(The records begins)

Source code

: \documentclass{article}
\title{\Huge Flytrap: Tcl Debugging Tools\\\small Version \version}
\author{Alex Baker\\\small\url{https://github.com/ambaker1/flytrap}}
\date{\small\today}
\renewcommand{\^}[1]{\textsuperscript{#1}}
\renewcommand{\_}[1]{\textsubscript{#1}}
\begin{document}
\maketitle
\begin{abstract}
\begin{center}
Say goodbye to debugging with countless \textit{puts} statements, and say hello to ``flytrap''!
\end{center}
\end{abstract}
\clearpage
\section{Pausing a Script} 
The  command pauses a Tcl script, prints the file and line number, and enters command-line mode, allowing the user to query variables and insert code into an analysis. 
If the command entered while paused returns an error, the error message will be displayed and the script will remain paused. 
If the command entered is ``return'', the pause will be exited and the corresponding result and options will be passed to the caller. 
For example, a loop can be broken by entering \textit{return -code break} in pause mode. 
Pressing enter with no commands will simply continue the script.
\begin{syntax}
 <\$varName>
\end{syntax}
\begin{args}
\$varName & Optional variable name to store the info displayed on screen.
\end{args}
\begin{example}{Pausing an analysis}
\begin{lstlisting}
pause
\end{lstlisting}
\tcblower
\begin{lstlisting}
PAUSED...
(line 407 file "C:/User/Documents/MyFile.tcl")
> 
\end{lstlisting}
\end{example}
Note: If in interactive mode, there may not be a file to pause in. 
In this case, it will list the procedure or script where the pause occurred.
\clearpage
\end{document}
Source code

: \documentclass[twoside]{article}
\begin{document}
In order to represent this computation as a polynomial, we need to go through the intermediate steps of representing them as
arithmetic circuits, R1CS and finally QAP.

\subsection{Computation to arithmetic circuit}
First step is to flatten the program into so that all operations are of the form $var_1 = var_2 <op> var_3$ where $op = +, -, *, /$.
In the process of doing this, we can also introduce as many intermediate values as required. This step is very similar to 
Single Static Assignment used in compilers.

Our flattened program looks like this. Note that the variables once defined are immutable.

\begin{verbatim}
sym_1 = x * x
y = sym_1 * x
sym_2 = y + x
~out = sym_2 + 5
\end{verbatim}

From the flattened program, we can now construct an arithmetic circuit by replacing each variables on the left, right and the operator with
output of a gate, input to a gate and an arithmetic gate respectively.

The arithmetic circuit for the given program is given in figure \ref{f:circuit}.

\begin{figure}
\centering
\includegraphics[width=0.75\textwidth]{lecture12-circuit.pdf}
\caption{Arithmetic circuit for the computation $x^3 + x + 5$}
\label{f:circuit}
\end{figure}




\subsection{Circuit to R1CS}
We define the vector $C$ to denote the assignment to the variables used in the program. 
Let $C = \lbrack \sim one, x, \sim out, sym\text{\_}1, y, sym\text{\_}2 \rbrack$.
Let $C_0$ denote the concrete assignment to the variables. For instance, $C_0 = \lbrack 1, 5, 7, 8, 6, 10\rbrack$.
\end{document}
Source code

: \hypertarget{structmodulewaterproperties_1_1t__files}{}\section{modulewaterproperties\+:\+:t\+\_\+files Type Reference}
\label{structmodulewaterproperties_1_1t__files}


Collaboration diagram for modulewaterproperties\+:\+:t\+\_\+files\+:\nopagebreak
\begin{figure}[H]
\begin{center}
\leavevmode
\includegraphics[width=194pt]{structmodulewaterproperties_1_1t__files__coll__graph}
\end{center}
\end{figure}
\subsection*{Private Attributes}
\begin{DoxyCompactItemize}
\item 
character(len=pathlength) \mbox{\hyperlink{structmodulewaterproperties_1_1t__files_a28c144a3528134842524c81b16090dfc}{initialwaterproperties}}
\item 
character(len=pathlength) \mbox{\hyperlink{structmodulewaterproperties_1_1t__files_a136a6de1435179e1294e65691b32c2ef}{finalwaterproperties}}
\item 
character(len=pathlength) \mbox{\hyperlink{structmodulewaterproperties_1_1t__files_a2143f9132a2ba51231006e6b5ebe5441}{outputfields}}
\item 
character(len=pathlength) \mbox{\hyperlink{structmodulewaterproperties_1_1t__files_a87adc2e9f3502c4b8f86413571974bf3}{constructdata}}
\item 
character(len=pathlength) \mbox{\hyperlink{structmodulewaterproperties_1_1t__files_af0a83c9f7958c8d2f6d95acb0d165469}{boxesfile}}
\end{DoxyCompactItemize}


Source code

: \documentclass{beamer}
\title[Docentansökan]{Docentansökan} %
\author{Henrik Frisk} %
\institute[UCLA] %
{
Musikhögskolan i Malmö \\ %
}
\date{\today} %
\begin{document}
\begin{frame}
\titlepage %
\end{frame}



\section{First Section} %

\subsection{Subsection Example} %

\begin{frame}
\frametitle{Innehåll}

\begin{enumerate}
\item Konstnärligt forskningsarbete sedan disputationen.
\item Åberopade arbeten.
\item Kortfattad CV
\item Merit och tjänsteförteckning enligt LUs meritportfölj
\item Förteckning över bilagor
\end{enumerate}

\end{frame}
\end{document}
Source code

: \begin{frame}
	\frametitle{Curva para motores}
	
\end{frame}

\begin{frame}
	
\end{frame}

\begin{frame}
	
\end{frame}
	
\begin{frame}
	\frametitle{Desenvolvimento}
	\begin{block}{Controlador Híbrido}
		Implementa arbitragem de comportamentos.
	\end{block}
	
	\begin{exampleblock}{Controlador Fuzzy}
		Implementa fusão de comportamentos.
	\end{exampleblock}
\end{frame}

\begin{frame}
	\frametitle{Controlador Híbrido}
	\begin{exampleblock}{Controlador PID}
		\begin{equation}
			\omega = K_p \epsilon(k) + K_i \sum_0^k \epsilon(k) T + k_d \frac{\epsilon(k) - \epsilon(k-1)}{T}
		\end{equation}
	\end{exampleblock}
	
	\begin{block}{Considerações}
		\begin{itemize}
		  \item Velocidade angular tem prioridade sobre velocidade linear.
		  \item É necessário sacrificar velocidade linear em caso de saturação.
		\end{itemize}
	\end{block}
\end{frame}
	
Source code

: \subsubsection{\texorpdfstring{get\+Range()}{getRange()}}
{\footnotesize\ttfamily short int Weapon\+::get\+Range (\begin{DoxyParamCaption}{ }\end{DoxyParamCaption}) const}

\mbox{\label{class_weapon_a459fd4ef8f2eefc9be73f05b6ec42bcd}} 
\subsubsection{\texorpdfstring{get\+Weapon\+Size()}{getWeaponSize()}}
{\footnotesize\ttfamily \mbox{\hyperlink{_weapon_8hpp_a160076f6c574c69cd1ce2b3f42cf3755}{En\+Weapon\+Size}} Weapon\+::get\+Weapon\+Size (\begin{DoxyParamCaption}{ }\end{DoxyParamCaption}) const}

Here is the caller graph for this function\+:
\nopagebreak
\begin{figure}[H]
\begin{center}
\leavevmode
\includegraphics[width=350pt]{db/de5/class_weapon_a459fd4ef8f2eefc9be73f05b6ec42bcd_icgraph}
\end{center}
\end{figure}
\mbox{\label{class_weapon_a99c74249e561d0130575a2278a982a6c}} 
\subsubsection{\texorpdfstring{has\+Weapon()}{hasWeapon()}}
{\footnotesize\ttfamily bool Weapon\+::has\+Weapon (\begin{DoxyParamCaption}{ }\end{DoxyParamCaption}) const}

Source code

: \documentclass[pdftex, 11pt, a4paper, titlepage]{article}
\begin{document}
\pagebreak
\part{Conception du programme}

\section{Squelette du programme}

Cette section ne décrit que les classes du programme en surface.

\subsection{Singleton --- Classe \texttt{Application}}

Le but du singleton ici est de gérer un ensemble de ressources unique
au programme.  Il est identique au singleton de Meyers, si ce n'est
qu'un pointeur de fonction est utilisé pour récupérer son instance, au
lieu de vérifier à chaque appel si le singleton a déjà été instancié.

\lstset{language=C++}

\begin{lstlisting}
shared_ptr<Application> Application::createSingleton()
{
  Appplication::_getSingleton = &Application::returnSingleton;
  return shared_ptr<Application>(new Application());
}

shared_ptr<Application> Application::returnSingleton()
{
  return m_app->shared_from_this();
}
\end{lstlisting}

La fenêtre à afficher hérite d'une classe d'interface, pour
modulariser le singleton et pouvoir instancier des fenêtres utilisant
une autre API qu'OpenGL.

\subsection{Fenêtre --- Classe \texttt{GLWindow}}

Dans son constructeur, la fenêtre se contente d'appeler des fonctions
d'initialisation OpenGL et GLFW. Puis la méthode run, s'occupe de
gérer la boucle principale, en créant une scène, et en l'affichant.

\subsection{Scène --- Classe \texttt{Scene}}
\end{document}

(The records ends)

» What is required: Using the data above, state the number of lines that contain the word "DoxyCompactItemize"; add nothing else.

» Task output: 2